To do: Return every line of the data that contains the string "texttt".

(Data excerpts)
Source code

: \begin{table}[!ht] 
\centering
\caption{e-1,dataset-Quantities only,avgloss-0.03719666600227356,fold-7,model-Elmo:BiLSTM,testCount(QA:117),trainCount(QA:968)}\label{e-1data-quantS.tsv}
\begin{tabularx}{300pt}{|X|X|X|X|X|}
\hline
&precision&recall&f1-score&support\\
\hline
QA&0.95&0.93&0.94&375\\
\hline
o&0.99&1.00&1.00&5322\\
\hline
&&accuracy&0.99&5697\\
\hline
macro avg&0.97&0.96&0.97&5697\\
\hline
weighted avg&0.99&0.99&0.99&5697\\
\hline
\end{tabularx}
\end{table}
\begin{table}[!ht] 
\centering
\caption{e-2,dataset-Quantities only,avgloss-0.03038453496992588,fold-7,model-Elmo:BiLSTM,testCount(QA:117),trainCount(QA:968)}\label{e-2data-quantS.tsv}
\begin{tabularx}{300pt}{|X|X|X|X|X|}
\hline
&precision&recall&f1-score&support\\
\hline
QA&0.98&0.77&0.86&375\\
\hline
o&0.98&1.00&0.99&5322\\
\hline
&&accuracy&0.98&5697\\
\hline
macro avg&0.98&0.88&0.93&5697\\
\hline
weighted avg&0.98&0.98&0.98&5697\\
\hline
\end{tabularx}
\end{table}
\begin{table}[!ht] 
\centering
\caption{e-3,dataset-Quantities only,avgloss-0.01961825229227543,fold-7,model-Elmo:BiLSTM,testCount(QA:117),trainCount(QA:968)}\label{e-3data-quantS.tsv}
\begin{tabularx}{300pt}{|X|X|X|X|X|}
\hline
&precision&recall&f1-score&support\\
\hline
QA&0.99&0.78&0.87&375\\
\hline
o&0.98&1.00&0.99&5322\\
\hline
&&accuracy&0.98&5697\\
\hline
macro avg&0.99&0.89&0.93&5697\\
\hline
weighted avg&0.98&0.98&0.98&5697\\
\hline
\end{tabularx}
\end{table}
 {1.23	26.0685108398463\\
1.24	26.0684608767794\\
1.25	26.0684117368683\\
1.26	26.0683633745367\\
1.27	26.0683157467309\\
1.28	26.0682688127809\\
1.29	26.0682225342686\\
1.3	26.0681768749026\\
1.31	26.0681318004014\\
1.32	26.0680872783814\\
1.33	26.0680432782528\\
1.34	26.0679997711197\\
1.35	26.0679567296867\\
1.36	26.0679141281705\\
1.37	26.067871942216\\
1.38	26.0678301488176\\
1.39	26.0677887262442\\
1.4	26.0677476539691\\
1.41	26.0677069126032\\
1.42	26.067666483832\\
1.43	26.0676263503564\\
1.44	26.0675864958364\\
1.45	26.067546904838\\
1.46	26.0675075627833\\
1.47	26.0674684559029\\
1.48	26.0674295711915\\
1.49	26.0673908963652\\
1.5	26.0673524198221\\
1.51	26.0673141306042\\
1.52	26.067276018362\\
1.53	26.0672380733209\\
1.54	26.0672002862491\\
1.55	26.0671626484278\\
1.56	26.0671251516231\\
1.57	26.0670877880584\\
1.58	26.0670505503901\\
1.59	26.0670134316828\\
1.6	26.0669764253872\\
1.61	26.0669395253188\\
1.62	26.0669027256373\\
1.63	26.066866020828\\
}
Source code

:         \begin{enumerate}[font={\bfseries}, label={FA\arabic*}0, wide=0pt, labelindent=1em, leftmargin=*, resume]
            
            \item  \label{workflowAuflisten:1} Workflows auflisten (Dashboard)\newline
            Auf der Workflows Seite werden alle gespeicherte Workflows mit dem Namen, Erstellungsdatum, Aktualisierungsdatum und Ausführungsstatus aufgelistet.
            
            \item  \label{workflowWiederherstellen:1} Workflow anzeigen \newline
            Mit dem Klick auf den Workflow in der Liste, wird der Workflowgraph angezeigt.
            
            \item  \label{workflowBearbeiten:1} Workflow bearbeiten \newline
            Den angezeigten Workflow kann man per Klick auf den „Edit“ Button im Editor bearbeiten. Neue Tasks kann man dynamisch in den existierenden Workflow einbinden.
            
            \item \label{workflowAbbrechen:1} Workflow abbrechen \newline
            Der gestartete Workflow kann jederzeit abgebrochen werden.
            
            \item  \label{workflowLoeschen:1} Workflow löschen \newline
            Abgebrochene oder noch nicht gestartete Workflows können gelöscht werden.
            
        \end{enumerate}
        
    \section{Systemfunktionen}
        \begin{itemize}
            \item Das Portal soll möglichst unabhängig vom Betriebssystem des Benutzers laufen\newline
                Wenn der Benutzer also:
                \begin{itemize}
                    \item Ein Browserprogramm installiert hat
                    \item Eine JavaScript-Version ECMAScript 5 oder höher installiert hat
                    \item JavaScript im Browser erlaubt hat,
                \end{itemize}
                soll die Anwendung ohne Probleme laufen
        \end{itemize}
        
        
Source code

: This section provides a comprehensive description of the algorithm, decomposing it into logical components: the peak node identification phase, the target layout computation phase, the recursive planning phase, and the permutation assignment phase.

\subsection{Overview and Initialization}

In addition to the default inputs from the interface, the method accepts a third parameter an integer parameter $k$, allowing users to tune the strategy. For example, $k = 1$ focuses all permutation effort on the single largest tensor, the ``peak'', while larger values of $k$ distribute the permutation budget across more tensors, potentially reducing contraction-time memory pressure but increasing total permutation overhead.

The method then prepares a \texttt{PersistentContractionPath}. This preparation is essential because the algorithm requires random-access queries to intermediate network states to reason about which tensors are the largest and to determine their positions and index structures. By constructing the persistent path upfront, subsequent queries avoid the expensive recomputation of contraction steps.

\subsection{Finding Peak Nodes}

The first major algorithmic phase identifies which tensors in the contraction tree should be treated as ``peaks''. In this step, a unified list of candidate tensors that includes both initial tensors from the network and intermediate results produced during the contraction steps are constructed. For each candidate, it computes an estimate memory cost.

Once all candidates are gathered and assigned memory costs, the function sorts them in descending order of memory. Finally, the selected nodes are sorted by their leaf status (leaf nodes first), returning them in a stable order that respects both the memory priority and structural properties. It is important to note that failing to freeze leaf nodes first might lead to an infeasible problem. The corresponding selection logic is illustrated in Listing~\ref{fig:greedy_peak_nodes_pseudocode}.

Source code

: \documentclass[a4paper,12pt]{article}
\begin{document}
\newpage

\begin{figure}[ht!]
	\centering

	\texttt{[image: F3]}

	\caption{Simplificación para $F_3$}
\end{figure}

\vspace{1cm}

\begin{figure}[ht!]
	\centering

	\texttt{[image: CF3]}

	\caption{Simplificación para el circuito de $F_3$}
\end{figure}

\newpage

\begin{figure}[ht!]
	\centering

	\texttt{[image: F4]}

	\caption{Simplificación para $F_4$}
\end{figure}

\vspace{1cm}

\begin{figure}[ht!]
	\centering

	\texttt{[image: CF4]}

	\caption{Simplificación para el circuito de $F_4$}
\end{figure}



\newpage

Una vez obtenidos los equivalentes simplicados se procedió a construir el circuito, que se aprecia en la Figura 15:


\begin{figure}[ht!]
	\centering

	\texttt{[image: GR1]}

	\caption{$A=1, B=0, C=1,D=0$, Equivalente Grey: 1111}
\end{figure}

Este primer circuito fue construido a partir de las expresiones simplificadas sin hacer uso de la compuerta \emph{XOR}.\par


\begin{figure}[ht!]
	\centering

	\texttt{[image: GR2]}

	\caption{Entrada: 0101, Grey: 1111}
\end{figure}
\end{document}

Problem solution:
The method then prepares a \texttt{PersistentContractionPath}. This preparation is essential because the algorithm requires random-access queries to intermediate network states to reason about which tensors are the largest and to determine their positions and index structures. By constructing the persistent path upfront, subsequent queries avoid the expensive recomputation of contraction steps.
	\texttt{[image: F3]}
	\texttt{[image: CF3]}
	\texttt{[image: F4]}
	\texttt{[image: CF4]}
	\texttt{[image: GR1]}
	\texttt{[image: GR2]}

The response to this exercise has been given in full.